Winnie Byanyima, pointe la menace d’un contexte devenu très difficile lié à l’endettement des pays africains : « Le service de la dette a englouti les investissements dans les domaines de la santé, de l’éducation, de la protection sociale ». L’an dernier, le Kenya a dépensé 53 % de ses revenus dans le service de la dette. Ce chiffre s’élève à 70 % pour le Malawi et la Zambie. Invité à participer à la table ronde, Mthuli Ncubele, ministre des Finances du Zimbabwe, insiste : « Les dépenses de santé ne sont pas seulement des dépenses mais aussi des investissements, ajoutant que dans les pays les plus touchés d’Afrique, le retour sur investissement s’élève à 20 %. »

L’Onusida estime que les pays à revenu faible et intermédiaire devront investir 29 milliards de dollars chaque année pour atteindre les objectifs visant à mettre fin au sida comme menace pour la santé publique d’ici à 2030. L’organisation prévoit plus de 7 millions de décès dus au sida, mais la moitié peut être évitée si la riposte est intégralement financée et s’appuie sur des politiques efficaces. Un financement à hauteur des objectifs fixés « aura de vastes répercussions socio-économiques et sera un pas pour les pays africains vers la mise en place de systèmes de santé plus résilients et mieux préparés pour prévenir les futures pandémies », argumente Winnie Byanyima.

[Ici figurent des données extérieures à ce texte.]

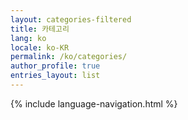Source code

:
 ```yaml
---
layout: categories-filtered
title: 카테고리
lang: ko
locale: ko-KR
permalink: /ko/categories/
author_profile: true
entries_layout: list
---
```


{% include language-navigation.html %}
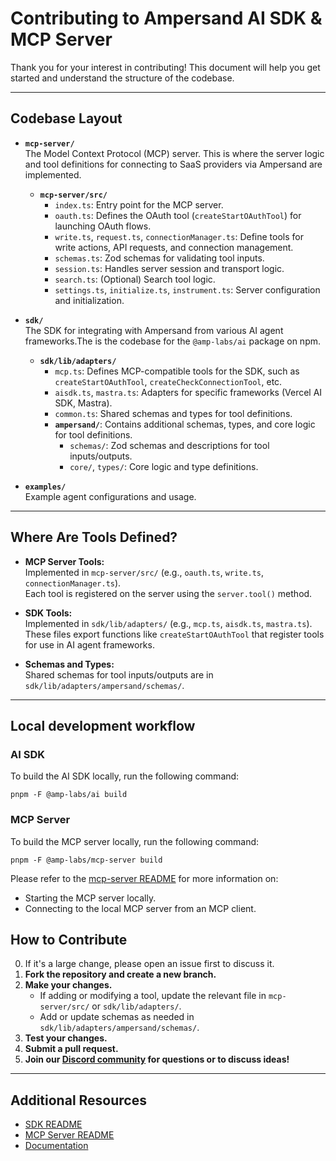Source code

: # Contributing to Ampersand AI SDK & MCP Server

Thank you for your interest in contributing! This document will help you get started and understand the structure of the codebase.

---

## Codebase Layout

- **`mcp-server/`**  
  The Model Context Protocol (MCP) server. This is where the server logic and tool definitions for connecting to SaaS providers via Ampersand are implemented.
  - **`mcp-server/src/`**  
    - `index.ts`: Entry point for the MCP server.
    - `oauth.ts`: Defines the OAuth tool (`createStartOAuthTool`) for launching OAuth flows.
    - `write.ts`, `request.ts`, `connectionManager.ts`: Define tools for write actions, API requests, and connection management.
    - `schemas.ts`: Zod schemas for validating tool inputs.
    - `session.ts`: Handles server session and transport logic.
    - `search.ts`: (Optional) Search tool logic.
    - `settings.ts`, `initialize.ts`, `instrument.ts`: Server configuration and initialization.

- **`sdk/`**  
  The SDK for integrating with Ampersand from various AI agent frameworks.The is the codebase for the `@amp-labs/ai` package on npm.
  - **`sdk/lib/adapters/`**  
    - `mcp.ts`: Defines MCP-compatible tools for the SDK, such as `createStartOAuthTool`, `createCheckConnectionTool`, etc.
    - `aisdk.ts`, `mastra.ts`: Adapters for specific frameworks (Vercel AI SDK, Mastra).
    - `common.ts`: Shared schemas and types for tool definitions.
    - **`ampersand/`**: Contains additional schemas, types, and core logic for tool definitions.
      - `schemas/`: Zod schemas and descriptions for tool inputs/outputs.
      - `core/`, `types/`: Core logic and type definitions.

- **`examples/`**  
  Example agent configurations and usage.

---

## Where Are Tools Defined?

- **MCP Server Tools:**  
  Implemented in `mcp-server/src/` (e.g., `oauth.ts`, `write.ts`, `connectionManager.ts`).  
  Each tool is registered on the server using the `server.tool()` method.

- **SDK Tools:**  
  Implemented in `sdk/lib/adapters/` (e.g., `mcp.ts`, `aisdk.ts`, `mastra.ts`).  
  These files export functions like `createStartOAuthTool` that register tools for use in AI agent frameworks.

- **Schemas and Types:**  
  Shared schemas for tool inputs/outputs are in `sdk/lib/adapters/ampersand/schemas/`.

---

## Local development workflow

### AI SDK

To build the AI SDK locally, run the following command:

```
pnpm -F @amp-labs/ai build
```

### MCP Server

To build the MCP server locally, run the following command:

```
pnpm -F @amp-labs/mcp-server build
```

Please refer to the [mcp-server README](./mcp-server/README.md) for more information on:

- Starting the MCP server locally.
- Connecting to the local MCP server from an MCP client.

## How to Contribute

0. If it's a large change, please open an issue first to discuss it.
1. **Fork the repository and create a new branch.**
2. **Make your changes.**
   - If adding or modifying a tool, update the relevant file in `mcp-server/src/` or `sdk/lib/adapters/`.
   - Add or update schemas as needed in `sdk/lib/adapters/ampersand/schemas/`.
3. **Test your changes.**
4. **Submit a pull request.**
5. **Join our [Discord community](https://discord.gg/BWP4BpKHvf) for questions or to discuss ideas!**

---

## Additional Resources

- [SDK README](./sdk/README.md)
- [MCP Server README](./mcp-server/README.md)
- [Documentation](https://docs.withampersand.com)
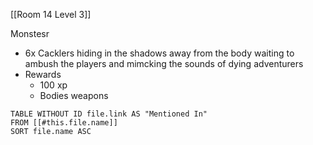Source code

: [[Room 14 Level 3]]

Monstesr 
- 6x Cacklers hiding in the shadows away from the body waiting to ambush the players and mimcking the sounds of dying adventurers 
- Rewards 
	- 100 xp 
	- Bodies weapons 
```dataview
TABLE WITHOUT ID file.link AS "Mentioned In"
FROM [[#this.file.name]]
SORT file.name ASC
```
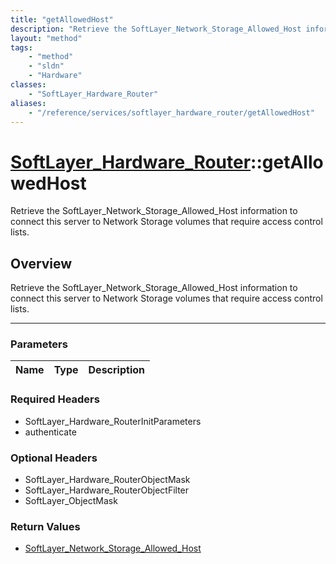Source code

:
 ```yaml
---
title: "getAllowedHost"
description: "Retrieve the SoftLayer_Network_Storage_Allowed_Host information to connect this server to Network Storage volumes that r... "
layout: "method"
tags:
    - "method"
    - "sldn"
    - "Hardware"
classes:
    - "SoftLayer_Hardware_Router"
aliases:
    - "/reference/services/softlayer_hardware_router/getAllowedHost"
---
```

# [SoftLayer_Hardware_Router](/reference/services/SoftLayer_Hardware_Router)::getAllowedHost


Retrieve the SoftLayer_Network_Storage_Allowed_Host information to connect this server to Network Storage volumes that require access control lists.


## Overview 
Retrieve the SoftLayer_Network_Storage_Allowed_Host information to connect this server to Network Storage volumes that require access control lists.

-----

### Parameters 
|Name | Type | Description |
| --- | --- | --- |


### Required Headers
* SoftLayer_Hardware_RouterInitParameters
* authenticate


### Optional Headers
* SoftLayer_Hardware_RouterObjectMask
* SoftLayer_Hardware_RouterObjectFilter
* SoftLayer_ObjectMask

### Return Values
* <a href='/reference/datatypes/SoftLayer_Network_Storage_Allowed_Host'>SoftLayer_Network_Storage_Allowed_Host </a>




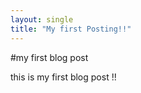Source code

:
 ```yaml
---
layout: single
title: "My first Posting!!"
---
```


#my first blog post

this is my first blog post !!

Le VIH, un marqueur à suivre

« L’épidémie de VIH n’est pas un problème isolé et doit être considérée dans le contexte plus large des programmes sanitaires et sociaux des gouvernements. Par exemple, l’investissement dans la riposte au VIH peut remédier aux inégalités dans les résultats scolaires, comme le démontre cette étude. Inversement, les inégalités d’accès à l’éducation peuvent engendrer une vulnérabilité au VIH. Comprendre ces liens complexes est important pour créer un engagement politique plus large », détaille le rapport, qui espère, de par ses conclusions, jouer un rôle catalyseur dans le financement de la lutte contre le VIH. À la fin du rapport, un bilan graphique est donné pour chaque pays étudié. L’écart de financement entre les deux scénarios – 100 % de couverture et BAU – varie aussi significativement d’un pays à l’autre, de seulement 17 % pour le Botswana, il s’élève à 91 % pour le Cameroun, 48 % pour le Ghana et 31 % pour la Côte d’Ivoire. Des chiffres qui montrent aussi la disparité des situations.

* Liste des 13 pays étudiés : Afrique du Sud, Botswana, Cameroun, Côte d’Ivoire, Ghana, Kenya, Malawi, Mozambique, Nigeria, Ouganda, Tanzanie, Zambie, Zimbabwe.